A back emf of 3V was induced during this period.
The stored energy in the loop that can be utilized is?
Energy stored = Ivt = current x back e.m.f x time
= 2 x 3 x 0.4
= 2.4J
To calculate the stored energy in the coil, you can use the formula:
Energy = (current squared) x (inductance) x (time)
First, let's find the inductance of the coil. Inductance can be calculated using the formula:
Inductance = (emf - back emf) / current
Substituting the given values:
Inductance = (12V - 3V) / 2A
= 9V / 2A
= 4.5Ω
Next, let's calculate the energy:
Energy = (2A)^2 x (4.5Ω) x (0.4s)
= 4A^2 x 4.5Ω x 0.4s
= 7.2 Joules
Therefore, the stored energy in the loop that can be utilized is 7.2 Joules.

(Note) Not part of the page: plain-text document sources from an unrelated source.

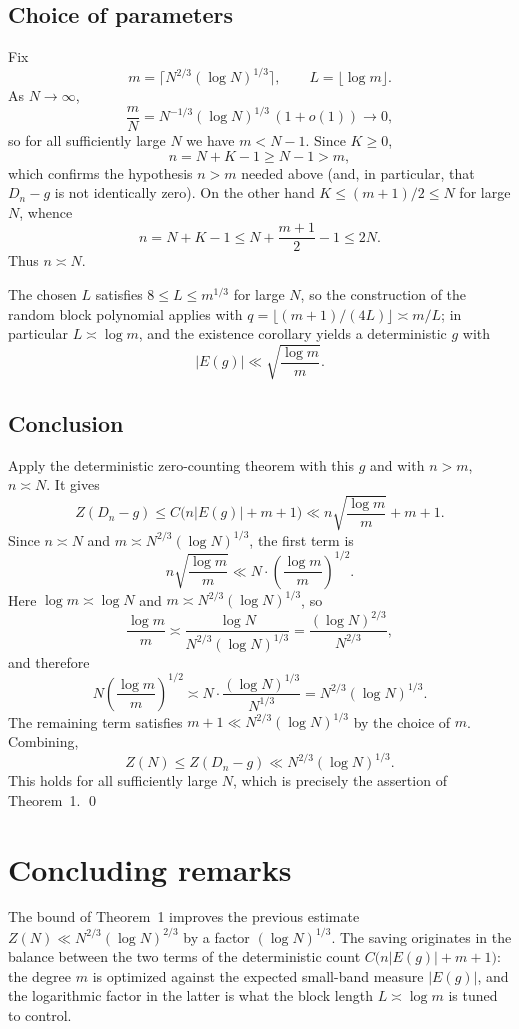 \documentclass[11pt,reqno]{amsart}
\theoremstyle{plain}
\theoremstyle{definition}
\theoremstyle{remark}
\begin{document}
\subsection*{Choice of parameters}

Fix
\[
m=\big\lceil N^{2/3}(\log N)^{1/3}\big\rceil,\qquad L=\lfloor\log m\rfloor .
\]
As $N\to\infty$,
\[
\frac{m}{N}=N^{-1/3}(\log N)^{1/3}\,(1+o(1))\longrightarrow 0,
\]
so for all sufficiently large $N$ we have $m<N-1$. Since $K\ge 0$,
\[
n=N+K-1\ge N-1>m,
\]
which confirms the hypothesis $n>m$ needed above (and, in particular, that $D_n-g$ is not identically zero). On the other hand $K\le (m+1)/2\le N$ for large $N$, whence
\[
n=N+K-1\le N+\frac{m+1}{2}-1\le 2N.
\]
Thus $n\asymp N$.

The chosen $L$ satisfies $8\le L\le m^{1/3}$ for large $N$, so the construction of the random block polynomial applies with $q=\lfloor (m+1)/(4L)\rfloor\asymp m/L$; in particular $L\asymp\log m$, and the existence corollary yields a deterministic $g$ with
\[
\lvert E(g)\rvert\ll\sqrt{\frac{\log m}{m}}.
\]

\subsection*{Conclusion}

Apply the deterministic zero-counting theorem with this $g$ and with $n>m$, $n\asymp N$. It gives
\[
Z(D_n-g)\le C\big(n\lvert E(g)\rvert+m+1\big)\ll n\sqrt{\frac{\log m}{m}}+m+1.
\]
Since $n\asymp N$ and $m\asymp N^{2/3}(\log N)^{1/3}$, the first term is
\[
n\sqrt{\frac{\log m}{m}}\ll N\cdot\left(\frac{\log m}{m}\right)^{1/2}.
\]
Here $\log m\asymp\log N$ and $m\asymp N^{2/3}(\log N)^{1/3}$, so
\[
\frac{\log m}{m}\asymp\frac{\log N}{N^{2/3}(\log N)^{1/3}}=\frac{(\log N)^{2/3}}{N^{2/3}},
\]
and therefore
\[
N\left(\frac{\log m}{m}\right)^{1/2}\asymp N\cdot\frac{(\log N)^{1/3}}{N^{1/3}}=N^{2/3}(\log N)^{1/3}.
\]
The remaining term satisfies $m+1\ll N^{2/3}(\log N)^{1/3}$ by the choice of $m$. Combining,
\[
Z(N)\le Z(D_n-g)\ll N^{2/3}(\log N)^{1/3}.
\]
This holds for all sufficiently large $N$, which is precisely the assertion of Theorem~1. \qed

\section{Concluding remarks}

The bound of Theorem~1 improves the previous estimate $Z(N)\ll N^{2/3}(\log N)^{2/3}$ by a factor $(\log N)^{1/3}$. The saving originates in the balance between the two terms of the deterministic count $C\big(n\lvert E(g)\rvert+m+1\big)$: the degree $m$ is optimized against the expected small-band measure $\lvert E(g)\rvert$, and the logarithmic factor in the latter is what the block length $L\asymp\log m$ is tuned to control.
\end{document}
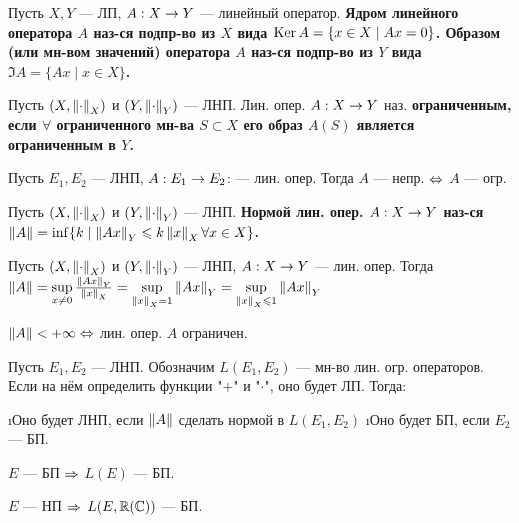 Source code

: \begin{defn}
Пусть $X, Y$ --- ЛП, $A: X \rightarrow Y$ --- линейный оператор. \bf{Ядром} линейного оператора $A$ наз-ся подпр-во из $X$ вида $\operatorname{Ker} A = \{x \in X \mid Ax = 0\}$. \bf{Образом} (или \bf{мн-вом значений}) оператора $A$ наз-ся подпр-во из $Y$ вида $\Im A = \{Ax \mid x \in X\}$.
\end{defn}

\begin{defn}
Пусть $(X, \left\lVert\cdot\right\rVert_X)$ и $(Y, \left\lVert\cdot\right\rVert_Y)$ --- ЛНП. Лин. опер. $A: X \rightarrow Y$ наз. \bf{ограниченным}, если $\forall$ ограниченного мн-ва $S \subset X$ его образ $A(S)$ является ограниченным в $Y$. 
\end{defn}

\begin{thm}[5.1]
Пусть $E_1, E_2$ --- ЛНП, $A: E_1 \rightarrow E_2$: --- лин. опер. Тогда $A$ --- непр. $\Leftrightarrow$ $A$ --- огр.
\end{thm}


\begin{defn}
Пусть $(X, \left\lVert\cdot\right\rVert_X)$ и $(Y, \left\lVert\cdot\right\rVert_Y)$ --- ЛНП. \bf{Нормой} лин. опер. $A: X \rightarrow Y$ наз-ся $\left\lVert A\right\rVert = \inf\{k \mid \left\lVert Ax\right\rVert_Y \leqslant k\left\lVert x\right\rVert_X \forall x \in X \}$.
\end{defn}

\begin{stmt}
Пусть $(X, \left\lVert\cdot\right\rVert_X)$ и $(Y, \left\lVert\cdot\right\rVert_Y)$ --- ЛНП, $A: X \rightarrow Y$ --- лин. опер. Тогда 
$\left\lVert A\right\rVert 
= \sup\limits_{x \ne 0} \frac{\left\lVert Ax\right\rVert_Y}{\left\lVert x\right\rVert_X} 
= \sup\limits_{\left\lVert x\right\rVert_X = 1} \left\lVert Ax\right\rVert_Y 
= \sup\limits_{\left\lVert x\right\rVert_X \leqslant 1} \left\lVert Ax\right\rVert_Y$
\end{stmt}

\begin{stmt}
$\left\lVert A\right\rVert < +\infty \Leftrightarrow $ лин. опер. $A$ ограничен.
\end{stmt}

\begin{thm}[5.2]
Пусть $E_1, E_2$ --- ЛНП. Обозначим $L(E_1, E_2)$ --- мн-во лин. огр. операторов. Если на нём определить функции "$+$" и "$\cdot$", оно будет ЛП. Тогда:
\begin{enumerate}
\i Оно будет ЛНП, если $\left\lVert A\right\rVert$ сделать нормой в $L(E_1, E_2)$
\i Оно будет БП, если $E_2$ --- БП.
\end{enumerate}
\end{thm}
\begin{cor}
$E$ --- БП $\Rightarrow$ $L(E)$ --- БП.
\end{cor}
\begin{cor}
$E$ --- НП $\Rightarrow$ $L(E, \mathbb{R}(\mathbb{C}))$ --- БП.
\end{cor}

To calculate the stored energy in the loop that can be utilized, we need to calculate the energy stored in the coil when the current flows through it. The formula to calculate the energy stored in an inductor (coil) is:
Energy = (1/2) * L * I^2
Where:
- Energy is the stored energy in the inductor (coil),
- L is the inductance of the coil, and
- I is the current flowing through the coil.
Given:
- The current flowing through the coil (I) is 2A,
- The back emf induced (E) is 3V, and
- The time period (t) for which the current flows through the coil is 0.4s.
To calculate the inductance (L), we can use the formula:
L = (E * t) / I
Substituting the given values:
L = (3V * 0.4s) / 2A
L = 0.6Vs/A
Now, we can calculate the stored energy:
Energy = (1/2) * (0.6Vs/A) * (2A)^2
Energy = (1/2) * 0.6Vs * 4
Energy = 1.2 Joules
Therefore, the stored energy in the loop that can be utilized is 1.2 Joules.